The Cabinet on Friday approved a 46.8 trillion yen cap on core policy-related outlays in the fiscal 2007 budget, down from 47.5 trillion yen in the fiscal 2006 budget request guidelines and the lowest level in nine years.
But the cap is up from the 46.4 trillion yen in general expenditures in the initial fiscal 2006 budget, suggesting the Finance Ministry will seek further cuts in the upcoming budget compilation process as part of efforts to rein in Japan’s debt-ridden finances.
With the “ceiling” set, government ministries and agencies will use it as a reference in drawing up their budgetary requests for fiscal 2007, which begins next April. The Finance Ministry will take requests by the end of August and use them to draft the next fiscal year’s budget, which it plans to release in December.
General expenditures are a broad category of policy-related discretionary spending that excludes compulsory costs such as debt servicing and tax grants to local authorities.
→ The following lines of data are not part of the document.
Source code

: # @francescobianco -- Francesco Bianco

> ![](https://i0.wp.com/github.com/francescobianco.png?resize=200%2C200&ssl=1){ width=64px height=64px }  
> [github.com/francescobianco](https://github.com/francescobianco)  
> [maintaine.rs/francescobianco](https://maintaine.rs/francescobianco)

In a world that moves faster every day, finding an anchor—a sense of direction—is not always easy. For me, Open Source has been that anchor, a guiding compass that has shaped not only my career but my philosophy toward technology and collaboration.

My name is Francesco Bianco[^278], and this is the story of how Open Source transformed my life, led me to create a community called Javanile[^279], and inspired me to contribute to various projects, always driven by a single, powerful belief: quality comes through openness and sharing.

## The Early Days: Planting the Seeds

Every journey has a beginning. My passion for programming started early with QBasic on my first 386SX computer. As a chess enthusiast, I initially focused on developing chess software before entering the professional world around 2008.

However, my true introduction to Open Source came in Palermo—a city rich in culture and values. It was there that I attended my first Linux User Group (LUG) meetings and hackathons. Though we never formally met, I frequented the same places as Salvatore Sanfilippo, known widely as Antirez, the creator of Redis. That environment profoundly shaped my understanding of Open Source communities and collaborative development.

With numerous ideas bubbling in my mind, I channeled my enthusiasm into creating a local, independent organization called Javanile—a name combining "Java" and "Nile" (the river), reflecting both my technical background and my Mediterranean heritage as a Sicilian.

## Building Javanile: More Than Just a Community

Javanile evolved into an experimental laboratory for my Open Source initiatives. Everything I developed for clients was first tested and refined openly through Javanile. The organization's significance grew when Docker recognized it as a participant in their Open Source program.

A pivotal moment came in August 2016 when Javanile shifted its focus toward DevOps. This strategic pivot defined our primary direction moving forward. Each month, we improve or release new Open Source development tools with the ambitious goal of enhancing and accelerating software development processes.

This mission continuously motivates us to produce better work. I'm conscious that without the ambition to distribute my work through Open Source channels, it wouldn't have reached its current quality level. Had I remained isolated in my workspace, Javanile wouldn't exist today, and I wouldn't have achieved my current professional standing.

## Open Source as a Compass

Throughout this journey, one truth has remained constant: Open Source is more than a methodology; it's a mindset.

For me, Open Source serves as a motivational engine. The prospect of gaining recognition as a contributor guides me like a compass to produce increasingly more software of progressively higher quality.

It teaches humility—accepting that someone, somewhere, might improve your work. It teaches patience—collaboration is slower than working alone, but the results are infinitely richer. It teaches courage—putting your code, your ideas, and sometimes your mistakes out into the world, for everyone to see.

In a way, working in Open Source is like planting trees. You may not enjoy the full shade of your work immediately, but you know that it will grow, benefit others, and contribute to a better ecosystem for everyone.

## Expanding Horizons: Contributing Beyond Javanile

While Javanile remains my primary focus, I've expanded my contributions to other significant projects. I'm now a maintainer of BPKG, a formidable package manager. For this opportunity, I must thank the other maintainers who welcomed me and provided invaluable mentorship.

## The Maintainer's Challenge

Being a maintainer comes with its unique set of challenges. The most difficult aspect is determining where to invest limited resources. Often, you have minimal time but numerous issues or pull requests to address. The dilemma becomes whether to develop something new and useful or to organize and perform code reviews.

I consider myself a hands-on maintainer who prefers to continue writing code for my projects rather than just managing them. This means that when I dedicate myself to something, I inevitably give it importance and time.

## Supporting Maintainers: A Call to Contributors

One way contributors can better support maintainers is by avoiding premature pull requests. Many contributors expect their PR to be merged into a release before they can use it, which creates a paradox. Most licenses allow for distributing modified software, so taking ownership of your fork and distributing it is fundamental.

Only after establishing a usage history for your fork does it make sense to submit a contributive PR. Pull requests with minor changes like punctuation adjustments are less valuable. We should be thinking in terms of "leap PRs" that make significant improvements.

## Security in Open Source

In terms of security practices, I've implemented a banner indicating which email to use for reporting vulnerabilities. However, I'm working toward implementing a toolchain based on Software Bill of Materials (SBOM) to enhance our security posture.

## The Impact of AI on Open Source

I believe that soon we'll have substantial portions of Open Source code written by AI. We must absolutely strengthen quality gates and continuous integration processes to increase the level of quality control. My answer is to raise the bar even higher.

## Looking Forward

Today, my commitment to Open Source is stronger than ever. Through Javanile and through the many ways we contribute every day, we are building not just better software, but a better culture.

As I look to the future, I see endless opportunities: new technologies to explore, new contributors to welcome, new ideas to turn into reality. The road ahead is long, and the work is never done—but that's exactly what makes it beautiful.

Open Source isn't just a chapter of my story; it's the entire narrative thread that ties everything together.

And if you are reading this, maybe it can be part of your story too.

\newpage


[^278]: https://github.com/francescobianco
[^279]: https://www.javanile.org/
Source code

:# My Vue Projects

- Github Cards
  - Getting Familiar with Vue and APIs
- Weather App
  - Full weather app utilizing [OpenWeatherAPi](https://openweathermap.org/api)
According to the guidelines, social security outlays — which account for more than 40 percent of general expenditures — will total 20.4 trillion yen in fiscal 2007 budget requests, up 550 billion yen from the initial fiscal 2006 budget.
The government has curbed projected growth in social security spending — estimated at 770 billion yen for fiscal 2007 — by 220 billion yen.
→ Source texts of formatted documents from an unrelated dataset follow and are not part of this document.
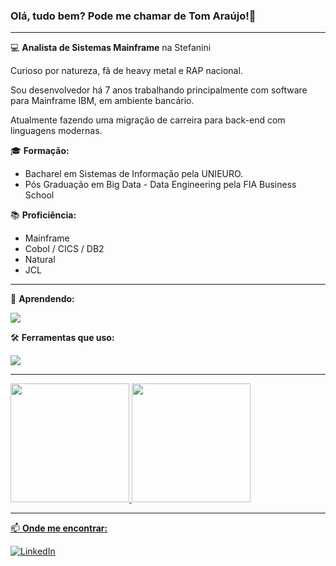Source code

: ### Olá, tudo bem? Pode me chamar de Tom Araújo!👋
___
💻 **Analista de Sistemas Mainframe** na Stefanini

Curioso por natureza, fã de heavy metal e RAP nacional.

Sou desenvolvedor há 7 anos trabalhando principalmente com software para Mainframe IBM, em ambiente bancário. 

Atualmente fazendo uma migração de carreira para back-end com linguagens modernas.

🎓 **Formação:**
- Bacharel em Sistemas de Informação pela UNIEURO.
- Pós Graduação em Big Data - Data Engineering pela FIA Business School


📚 **Proficiência:** 
- Mainframe
- Cobol / CICS / DB2
- Natural
- JCL
___

🌱 **Aprendendo:**
<p align="left">
  <a href="www.linkedin.com/in/ubaraujo">
    <img src="https://skillicons.dev/icons?i=py,fastapi,go,postgres,docker,aws" />
  </a>
</p>

🛠️ **Ferramentas que uso:**
<p align="left">
  <a href="www.linkedin.com/in/ubaraujo">
    <img src="https://skillicons.dev/icons?i=git,github,ubuntu,windows,vscode,pycharm,notion,discord&theme=dark" />
  </a>
</p>

___

<div>
<a href="https://github.com/tom-ubaraujo">
<img loading="lazy" height="190em" src="https://github-readme-stats.vercel.app/api/top-langs/?username=tom-ubaraujo&layout=donut&bg_color=282A36&border_color=FFF&title_color=E94D5F&text_color=FFF"/>
<img loading="lazy" height="190em" src="https://github-readme-stats.vercel.app/api?username=tom-ubaraujo&show_icons=true&rank_icon=github&theme=dracula"/>
</div>
  
___
  
📫 **Onde me encontrar:**

[![LinkedIn](https://img.shields.io/badge/LinkedIn-0077B5?style=for-the-badge&logo=linkedin&logoColor=white)](www.linkedin.com/in/ubaraujo)

<!--
**tom-ubaraujo/tom-ubaraujo** is a ✨ _special_ ✨ repository because its `README.md` (this file) appears on your GitHub profile.

Here are some ideas to get you started:

- 🔭 I’m currently working on ...
- 🌱 I’m currently learning ...
- 👯 I’m looking to collaborate on ...
- 🤔 I’m looking for help with ...
- 💬 Ask me about ...
- 📫 How to reach me: ...
- 😄 Pronouns: ...
- ⚡ Fun fact: ...
-->

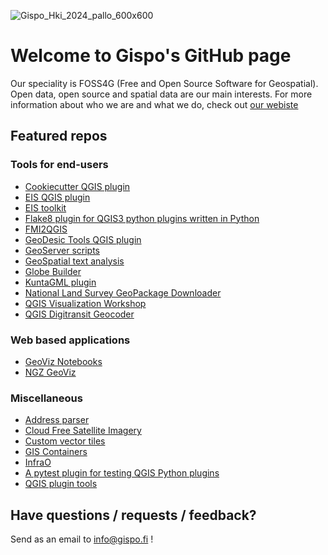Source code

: ![Gispo_Hki_2024_pallo_600x600](https://github.com/GispoCoding/.github/assets/87303508/6ad4cb6f-6b73-415e-b352-d885b3e18145)

# Welcome to Gispo's GitHub page

Our speciality is FOSS4G (Free and Open Source Software for Geospatial). Open data, open source and spatial data are our main interests.
For more information about who we are and what we do, check out [our webiste](https://www.gispo.fi/en/)

## Featured repos

### Tools for end-users

* [Cookiecutter QGIS plugin](https://github.com/GispoCoding/cookiecutter-qgis-plugin) 	
* [EIS QGIS plugin](https://github.com/GispoCoding/eis_qgis_plugin) 	
* [EIS toolkit](https://github.com/GispoCoding/eis_toolkit) 	
* [Flake8 plugin for QGIS3 python plugins written in Python](https://github.com/GispoCoding/flake8-qgis)	
* [FMI2QGIS](https://github.com/GispoCoding/FMI2QGIS)	
* [GeoDesic Tools QGIS plugin](https://github.com/GispoCoding/kimu)	
* [GeoServer scripts](https://github.com/GispoCoding/geoserver-scripts)	
* [GeoSpatial text analysis](https://github.com/GispoCoding/geospatial-text-analysis)	
* [Globe Builder](https://github.com/GispoCoding/GlobeBuilder)	
* [KuntaGML plugin](https://github.com/GispoCoding/KuntaGML-QGIS-plugin)	
* [National Land Survey GeoPackage Downloader](https://github.com/GispoCoding/NLSgpkgloader)	
* [QGIS Visualization Workshop](https://github.com/GispoCoding/QGIS-visualization-workshop)	
* [QGIS Digitransit Geocoder](https://github.com/GispoCoding/QGISDigitransitGeocoding)	

### Web based applications

* [GeoViz Notebooks](https://github.com/GispoCoding/geoviz-notebooks)	
* [NGZ GeoViz](https://github.com/GispoCoding/ngz-geoviz)	

### Miscellaneous

* [Address parser](https://github.com/GispoCoding/addr-parser)	
* [Cloud Free Satellite Imagery](https://github.com/GispoCoding/CFSI)	
* [Custom vector tiles](https://github.com/GispoCoding/custom-vectortiles)	
* [GIS Containers](https://github.com/GispoCoding/gis-containers)	
* [InfraO](https://github.com/GispoCoding/infraO-open)	
* [A pytest plugin for testing QGIS Python plugins](https://github.com/GispoCoding/pytest-qgis)	
* [QGIS plugin tools](https://github.com/GispoCoding/qgis_plugin_tools)	

## Have questions / requests / feedback?

Send as an email to info@gispo.fi !
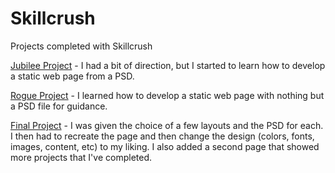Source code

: # Skillcrush
Projects completed with Skillcrush

[Jubilee Project](https://tiffin-filion.github.io/Skillcrush/skillcrush_jubilee_project/index.html) - I had a bit of direction, but I started to learn how to develop a static web page from a PSD.

[Rogue Project](https://tiffin-filion.github.io/Skillcrush/skillcrush_rogue_project/index.html) - I learned how to develop a static web page with nothing but a PSD file for guidance.

[Final Project](https://tiffin-filion.github.io/Skillcrush/final_project/index.html) - I was given the choice of a few layouts and the PSD for each. I then had to recreate the page and then change the design (colors, fonts, images, content, etc) to my liking. I also added a second page that showed more projects that I've completed.
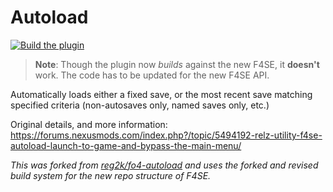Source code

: # Autoload
[![Build the plugin](https://github.com/tim-timman/fo4-autoload/actions/workflows/build.yaml/badge.svg)](https://github.com/tim-timman/fo4-autoload/actions/workflows/build.yaml)

> **Note**: Though the plugin now _builds_ against the new F4SE, it **doesn't** work. The code has to be updated for the new F4SE API.

Automatically loads either a fixed save, or the most recent save matching specified criteria (non-autosaves only, named saves only, etc.)

Original details, and more information: 
https://forums.nexusmods.com/index.php?/topic/5494192-relz-utility-f4se-autoload-launch-to-game-and-bypass-the-main-menu/

_This was forked from [reg2k/fo4-autoload](https://github.com/reg2k/fo4-autoload) and uses the forked and revised build system for the new repo structure of F4SE._
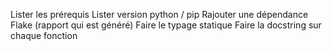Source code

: Lister les prérequis
Lister version python / pip
Rajouter une dépendance Flake (rapport qui est généré)
Faire le typage statique
Faire la docstring sur chaque fonction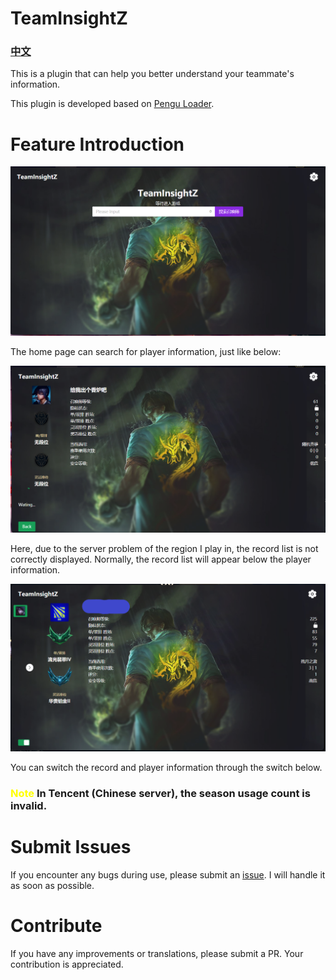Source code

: # TeamInsightZ
### [中文](README_ZH.md)

This is a plugin that can help you better understand your teammate's information.

This plugin is developed based on [Pengu Loader](https://pengu.lol).

# Feature Introduction
![Home](https://raw.githubusercontent.com/LightningSw/TeamInsightZ/main/info/home.png "Home Preview")

The home page can search for player information, just like below:

![Search](https://raw.githubusercontent.com/LightningSw/TeamInsightZ/main/info/search.png "Search Results")

Here, due to the server problem of the region I play in, the record list is not correctly displayed. Normally, the record list will appear below the player information.

![Champion Selection](https://raw.githubusercontent.com/LightningSw/TeamInsightZ/main/info/champselect.png "Champion Selection Interface")

You can switch the record and player information through the switch below.

### <span style="color:yellow;">Note</span> In Tencent (Chinese server), the season usage count is invalid.

# Submit Issues
If you encounter any bugs during use, please submit an [issue](https://raw.githubusercontent.com/LightningSw/TeamInsightZ/issues). I will handle it as soon as possible.

# Contribute
If you have any improvements or translations, please submit a PR. Your contribution is appreciated.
The size of cuts in social security outlays was a major focus in the budget compilation process for the next fiscal year because pension payouts and medical costs have continued to increase amid the rapid aging of Japan’s population.
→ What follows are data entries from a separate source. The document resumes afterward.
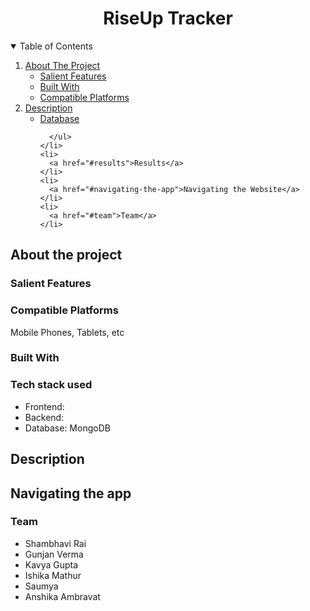 <h1 align="center">
RiseUp Tracker
</h1>

   
<!-- TABLE OF CONTENTS -->
<details open="open">
  <summary>Table of Contents</summary>
  <ol>
    <li>
      <a href="#about-the-project">About The Project</a>
      <ul>
        <li><a href="#salient-features">Salient Features</a></li>
       <li><a href="#built-with">Built With</a></li>
        <li><a href="#compatible-platforms">Compatible Platforms</a></li>    
      </ul>
    </li>
    <li>
      <a href="#description">Description</a>
      <ul>
        <li><a href="#database">Database</a></li>
        
      </ul>
    </li>
    <li>
      <a href="#results">Results</a>
    </li>
    <li>
      <a href="#navigating-the-app">Navigating the Website</a>
    </li>
    <li>
      <a href="#team">Team</a>
    </li>
    
  </ol>
</details>

<!-- ABOUT THE PROJECT -->
## About the project


### Salient Features

### Compatible Platforms
Mobile Phones, Tablets, etc

### Built With

### Tech stack used
* Frontend: 
* Backend: 
* Database: MongoDB


## Description

## Navigating the app



### Team
- Shambhavi Rai
- Gunjan Verma
- Kavya Gupta
- Ishika Mathur
- Saumya
- Anshika Ambravat
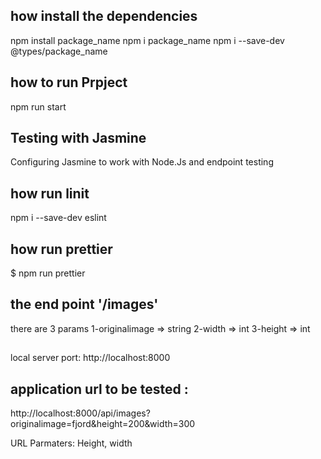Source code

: ## how install the dependencies
npm install package_name
npm i package_name
npm i --save-dev @types/package_name

## how to run Prpject
npm run start

## Testing with Jasmine
Configuring Jasmine to work with Node.Js and endpoint testing

## how run linit
npm i --save-dev eslint

## how run prettier
$ npm run prettier

## the end point '/images'
there are 3 params 
1-originalimage => string
2-width =>  int 
3-height => int 

##  
local server port: http://localhost:8000

## application url to be tested : 
http://localhost:8000/api/images?originalimage=fjord&height=200&width=300

URL Parmaters:  Height, width
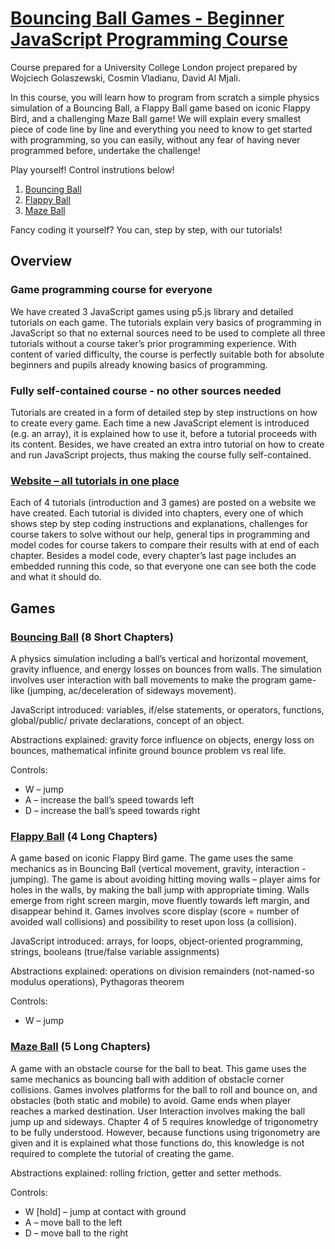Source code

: # [Bouncing Ball Games - Beginner JavaScript Programming Course](https://davidalmjali.wixsite.com/codingcurriculum)
Course prepared for a University College London project prepared by Wojciech Golaszewski, Cosmin Vladianu, David Al Mjali.

In this course, you will learn how to program from scratch a simple physics simulation of a Bouncing Ball, a Flappy Ball game based on iconic Flappy Bird, and a challenging Maze Ball game! We will explain every smallest piece of code line by line and everything you need to know to get started with programming, so you can easily, without any fear of having never programmed before, undertake the challenge!

Play yourself! Control instrutions below! 

1. [Bouncing Ball](https://gvoy.tech/bouncingball/)
2. [Flappy Ball](https://gvoy.tech/flappyball/)
3. [Maze Ball](https://gvoy.tech/mazeball/)

Fancy coding it yourself? You can, step by step, with our tutorials!

## Overview

### Game programming course for everyone
We have created 3 JavaScript games using p5.js library and detailed tutorials on each game. The tutorials explain very basics of programming in JavaScript so that no external sources need to be used to complete all three tutorials without a course taker’s prior programming experience. With content of varied difficulty, the course is perfectly suitable both for absolute beginners and pupils already knowing basics of programming. 

### Fully self-contained course - no other sources needed
Tutorials are created in a form of detailed step by step instructions on how to create every game. Each time a new JavaScript element is introduced (e.g. an array), it is explained how to use it, before a tutorial proceeds with its content. Besides, we have created an extra intro tutorial on how to create and run JavaScript projects, thus making the course fully self-contained. 

### [Website – all tutorials in one place](https://davidalmjali.wixsite.com/codingcurriculum)
Each of 4 tutorials (introduction and 3 games) are posted on a website we have created. Each tutorial is divided into chapters, every one of which shows step by step coding instructions and explanations, challenges for course takers to solve without our help, general tips in programming and model codes for course takers to compare their results with at end of each chapter. Besides a model code, every chapter’s last page includes an embedded running this code, so that everyone one can see both the code and what it should do.


## Games  	

### [Bouncing Ball](https://gvoy.tech/bouncingball/)	(8 Short Chapters)
A physics simulation including a ball’s vertical and horizontal movement, gravity influence, and energy losses on bounces from walls. The simulation involves user interaction with ball movements to make the program game-like (jumping, ac/deceleration of sideways movement).

JavaScript introduced: 	variables, if/else statements, or operators, functions, global/public/ private declarations, concept of an object.

Abstractions explained: gravity force influence on objects, energy loss on bounces, mathematical infinite ground bounce problem vs real life.

Controls: 	
- W – jump
- A – increase the ball’s speed towards left
- D – increase the ball’s speed towards right

### [Flappy Ball](https://gvoy.tech/flappyball/) 	(4 Long Chapters)
A game based on iconic Flappy Bird game. The game uses the same mechanics as in Bouncing Ball (vertical movement, gravity, interaction - jumping). The game is about avoiding hitting moving walls – player aims for holes in the walls, by making the ball jump with appropriate timing. Walls emerge from right screen margin, move fluently towards left margin, and disappear behind it. Games involves score display (score = number of avoided wall collisions) and possibility to reset upon loss (a collision).

JavaScript introduced: 	arrays, for loops, object-oriented programming, strings, booleans (true/false variable assignments)

Abstractions explained: operations on division remainders (not-named-so modulus operations), Pythagoras theorem 

Controls: 	
- W – jump

### [Maze Ball](https://gvoy.tech/mazeball/)	    (5 Long Chapters)
A game with an obstacle course for the ball to beat. This game uses the same mechanics as bouncing ball with addition of obstacle corner collisions. Games involves platforms for the ball to roll and bounce on, and obstacles (both static and mobile) to avoid. Game ends when player reaches a marked destination. User Interaction involves making the ball jump up and sideways. 
Chapter 4 of 5 requires knowledge of trigonometry to be fully understood. However, because functions using trigonometry are given and it is explained what those functions do, this knowledge is not required to complete the tutorial of creating the game.

Abstractions explained: rolling friction, getter and setter methods.

Controls: 	
- W [hold] – jump at contact with ground
- A – move ball to the left
- D – move ball to the right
Public investment expenditures will drop 3 percent from the initial budget for the current fiscal year, and official development assistance outlays will fall 3 percent.
Defense spending will shrink 1 percent, but the decrease does not include costs related to the realignment of the U.S. military presence in Japan, according to a Finance Ministry official.
Education-related spending, excluding personnel costs, will fall 3 percent. But outlays to promote science and technology will stay at the same level as the current year.
Although the government and the ruling coalition are calling for drastic spending cuts, they plan to earmark funds for key areas for growth, including for boosting Japan’s competitiveness and spurring regional economies.